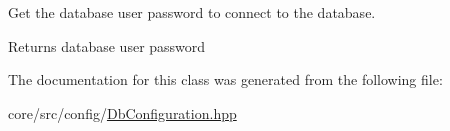 Get the database user password to connect to the database. 

\begin{DoxyReturn}{Returns}
database user password 
\end{DoxyReturn}


The documentation for this class was generated from the following file:\begin{DoxyCompactItemize}
\item 
core/src/config/\hyperlink{DbConfiguration_8hpp}{DbConfiguration.hpp}\end{DoxyCompactItemize}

:: Aim of the task ::
Every line in the data that holds the string "begin" should be copied.

:: Final answer ::
\begin{DoxyReturn}{Returns}
The documentation for this class was generated from the following file:\begin{DoxyCompactItemize}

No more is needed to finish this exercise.